Sri Lankan society is still not accepting of people with different needs and the lack of awareness about how to deal with the differently-abled and the erasure of the taboo which stigmatizes the differently-abled is one of the more daunting tasks the Home and its residents have to face. Disability after all, is not equated with inability.

While walking through the property, Indrani worries about its upkeep and the challenges ahead. “We want to improve their standards of living and encourage the residents to be more active,” she says, mindful of the needs of the residents and the care and resources they require.

The CFS Prithipura Home completed 50 years last year and it hasn’t been an easy path. An approved charitable institution and an NGO, the Home battles escalating living costs, limited resources and facilities, exacerbated by a waiting list for future residents of the Home and the dire lack of awareness and stigma surrounding disability in Sri Lankan society.

In terms of funding, the Home receives Rs. 270, 000 annually from the Department of Social Services – a drop in the bucket as the Home’s monthly expenses are Rs. 600, 000 (exclusive of any maintenance and capital expenditure).

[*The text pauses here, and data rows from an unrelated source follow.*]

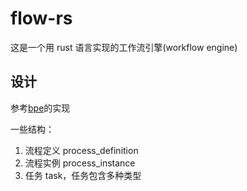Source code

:# flow-rs

这是一个用 rust 语言实现的工作流引擎(workflow engine)

## 设计

参考[bpe](https://github.com/synrc/bpe)的实现

一些结构：

1. 流程定义 process_definition
2. 流程实例 process_instance
3. 任务 task，任务包含多种类型
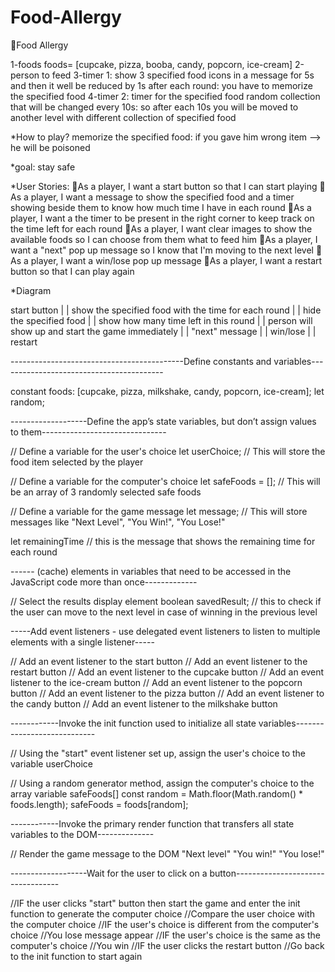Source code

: # Food-Allergy

🌟Food Allergy 

1-foods foods= [cupcake, pizza, booba, candy, popcorn, ice-cream]
2-person to feed
3-timer 1: show 3 specified food icons in a message for 5s and then it well be reduced by 1s after each round: you have to memorize the specified food
4-timer 2: timer for the specified food random collection that will be changed every 10s: so after each 10s you will be moved to another level with different collection of specified food

*How to play?
memorize the specified food: if you gave him wrong item --> he will be poisoned

*goal: stay safe

*User Stories:
🐞As a player, I want a start button so that I can start playing
🐞As a player, I want a message to show the specified food and a timer showing beside them to know how much time I have in each round
🐞As a player, I want a the timer to be present in the right corner to keep track on the time left for each round
🐞As a player, I want clear images to show the available foods so I can choose from them what to feed him
🐞As a player, I want a "next" pop up message so I know that I'm moving to the next level
🐞As a player, I want a win/lose pop up message
🐞As a player, I want a restart button so that I can play again


*Diagram

start button
|
|
show the specified food with the time for each round
|
|
hide the specified food 
|
|
show how many time left in this round
|
|
person will show up and start the game immediately
|
|
"next" message
|
|
win/lose
|
|
restart

-------------------------------------------Define constants and variables-----------------------------------------

constant foods: [cupcake, pizza, milkshake, candy, popcorn, ice-cream];
let random;

-------------------Define the app’s state variables, but don’t assign values to them-------------------------------


// Define a variable for the user's choice
let userChoice; // This will store the food item selected by the player

// Define a variable for the computer's choice 
let safeFoods = []; // This will be an array of 3 randomly selected safe foods

// Define a variable for the game message
let message; // This will store messages like "Next Level", "You Win!", "You Lose!"

let remainingTime // this is the message that shows the remaining time for each round

------ (cache) elements in variables that need to be accessed in the JavaScript code more than once-------------


// Select the results display element
boolean savedResult; // this to check if the user can move to the next level in case of winning in the previous level


-----Add event listeners - use delegated event listeners to listen to multiple elements with a single listener-----

// Add an event listener to the start button
// Add an event listener to the restart button
// Add an event listener to the cupcake button
// Add an event listener to the ice-cream button
// Add an event listener to the popcorn button
// Add an event listener to the pizza button
// Add an event listener to the candy button
// Add an event listener to the milkshake button

------------Invoke the init function used to initialize all state variables----------------------------


// Using the "start" event listener set up, assign the user's choice to the variable userChoice

// Using a random generator method, assign the computer's choice to the array variable safeFoods[]
const random = Math.floor(Math.random() * foods.length);
safeFoods = foods[random];


------------Invoke the primary render function that transfers all state variables to the DOM--------------

// Render the game message to the DOM
"Next level"
"You win!"
"You lose!"

-------------------Wait for the user to click on a button----------------------------------


//IF the user clicks "start" button then start the game and enter the init function to generate the computer choice 
//Compare the user choice with the computer choice
//IF the user's choice is different from the computer's choice
       //You lose message appear
//IF the user's choice is the same as the computer's choice
       //You win 
//IF the user clicks the restart button 
       //Go back to the init function to start again


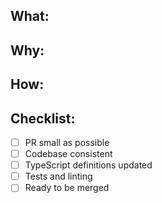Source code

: <!--
Thanks for your interest in the project. Bugs filed and PRs submitted are appreciated!

Also, please make sure you're familiar with and follow the instructions in the
contributing guidelines (found in the CONTRIBUTING.md file).

If you're new to contributing to open-source projects, you might find this free
video course helpful: http://kcd.im/pull-request

Please fill out the information below to expedite the review and (hopefully)
merge of your pull request!
-->

## What:
<!-- What changes are being made? (What feature/bug is being fixed here?) -->

## Why:
<!-- Why are these changes necessary? -->

## How:
<!-- How were these changes implemented? How can we verify your changes? -->

## Checklist:
<!-- Have you done all of these things? -->

<!--
Please add "N/A" to the end of each line that's irrelevant to your changes or
place an "x"  in the box to check an item, like so: "- [x] Documentation".
-->

- [ ] PR small as possible
- [ ] Codebase consistent
- [ ] TypeScript definitions updated
- [ ] Tests and linting
- [ ] Ready to be merged
  <!-- In your opinion, is this ready to be merged as soon as it's reviewed? -->

<!-- Feel free to add additional comments.  -->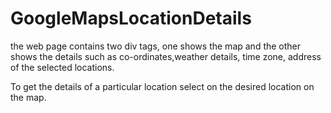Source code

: # GoogleMapsLocationDetails
the web page contains two div tags, one shows the map and the other shows the details such as co-ordinates,weather details, time zone, address of the selected locations.

To get the details of a particular location select on the desired location on the map.
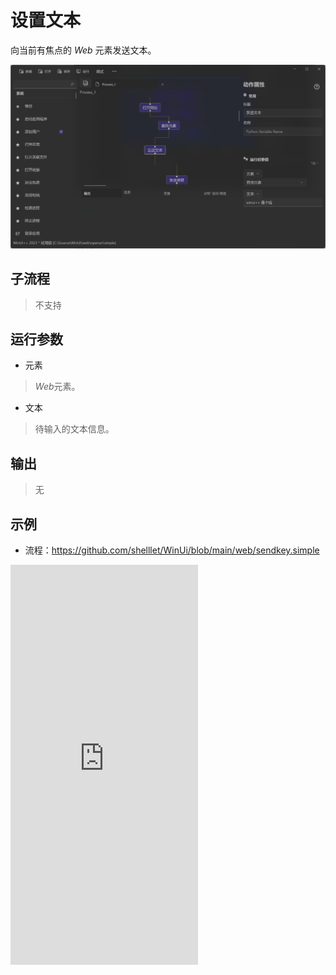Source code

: # 设置文本 
向当前有焦点的 *Web* 元素发送文本。

![WebElementSendText](./images/03.png ':size=90%')

## 子流程
> 不支持


## 运行参数

* 元素
>   *Web*元素。
* 文本
> 待输入的文本信息。


## 输出

> 无   


## 示例

* 流程：https://github.com/shelllet/WinUi/blob/main/web/sendkey.simple


<iframe type="text/html" height="640px" src="https://www.youtube.com/embed/HzR6qxJ7Ljw" frameborder="0"></iframe>

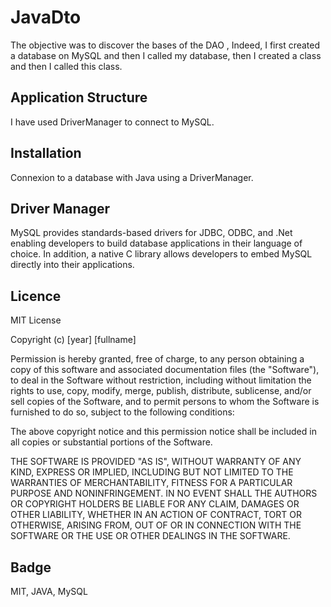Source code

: # JavaDto

The objective was to discover the bases of the DAO , Indeed, I first created a database on MySQL and then I called my database, then I created a class and then I called this class. 

## Application Structure

I have used DriverManager to connect to MySQL.

## Installation

Connexion to a database with Java using a DriverManager.

## Driver Manager

MySQL provides standards-based drivers for JDBC, ODBC, and .Net enabling developers to build database applications in their language of choice. In addition, a native C library allows developers to embed MySQL directly into their applications.

## Licence

MIT License

Copyright (c) [year] [fullname]

Permission is hereby granted, free of charge, to any person obtaining a copy
of this software and associated documentation files (the "Software"), to deal
in the Software without restriction, including without limitation the rights
to use, copy, modify, merge, publish, distribute, sublicense, and/or sell
copies of the Software, and to permit persons to whom the Software is
furnished to do so, subject to the following conditions:

The above copyright notice and this permission notice shall be included in all
copies or substantial portions of the Software.

THE SOFTWARE IS PROVIDED "AS IS", WITHOUT WARRANTY OF ANY KIND, EXPRESS OR
IMPLIED, INCLUDING BUT NOT LIMITED TO THE WARRANTIES OF MERCHANTABILITY,
FITNESS FOR A PARTICULAR PURPOSE AND NONINFRINGEMENT. IN NO EVENT SHALL THE
AUTHORS OR COPYRIGHT HOLDERS BE LIABLE FOR ANY CLAIM, DAMAGES OR OTHER
LIABILITY, WHETHER IN AN ACTION OF CONTRACT, TORT OR OTHERWISE, ARISING FROM,
OUT OF OR IN CONNECTION WITH THE SOFTWARE OR THE USE OR OTHER DEALINGS IN THE
SOFTWARE.

## Badge
MIT, JAVA, MySQL
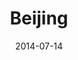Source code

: ---
title: Beijing
layout: default
modal-id: 5
date: 2014-07-14
img: guoan.png
alt: image-alt
project-date: April 2014
client: Start Bootstrap
category: Beijing GuoAn FC
categoryurl: http://en.wikipedia.org/wiki/Beijing_Guoan_F.C.
description: Beijing is my home. Home, sweet home! In terms of icon in Beijing, well~~ I would like pick Guoan FC. Guoan is champion forever!

---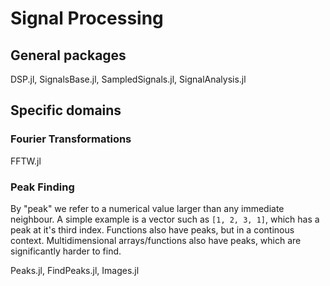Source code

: # Signal Processing
## General packages
DSP.jl, SignalsBase.jl, SampledSignals.jl, SignalAnalysis.jl

## Specific domains
### Fourier Transformations
FFTW.jl

### Peak Finding
By "peak" we refer to a numerical value larger than any immediate neighbour. A simple example is a 
vector such as `[1, 2, 3, 1]`, which has a peak at it's third index. Functions also have peaks, but in a 
continous context. Multidimensional arrays/functions also have peaks, which are significantly harder to find.  

Peaks.jl, FindPeaks.jl, Images.jl
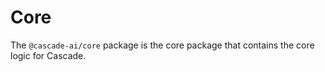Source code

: # Core

The `@cascade-ai/core` package is the core package that contains the core logic for Cascade.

Funding therefore is largely supported through contributions by well-wishers and organisations and the annual Christmas sale is a crucial part of their fundraising activities.

The Home’s residents are admitted with varying degrees of physical and mental frailties at a young age and stay on for their entire lives at the Home, often abandoned by their families.

As a result, every nook and corner of the Home is filled with stories. 14-year-old Sunethra*, can only move her hands and gets around in a custom-made wheelchair.

She has a cheerful demeanour and a strong sartorial sense – firmly indicating which colours and clothes she would like to wear every day.

Rejected by her birth mother for being differently-abled, Sunethra has now adapted to life at the Home and has formed a firm friendship with another resident who steps into the shoes of a surrogate mother.

Eight-year-old Rajitha has a beautifully curious mind which is complemented with a penchant for experimentation.

You’re likely to find him constantly dismantling things (including a key water pipe at the Home which he then tried to patch with gum and paper) and trying to fix or reassemble them.

The CFS Prithipura Home is many things and its residents assure that there’s never a dull moment, smiles soft-spoken Emeline Wijeratne who has been a part of the home for the past 30 years and serves as its matron.

*Names changed

Exhibition and sale

The Ceylon Fellowship of Service Prithipura Home’s annual fundraiser exhibition and sale will be held on Wednesday, November 18 at the Lionel Wendt Gallery, Colombo 7 from 11 a.m. to 6 p.m.

Handicrafts and art by the residents will be on sale as well as household goods and miscellaneous items to raise funds for the maintenance of the home located at Hendala, Wattala.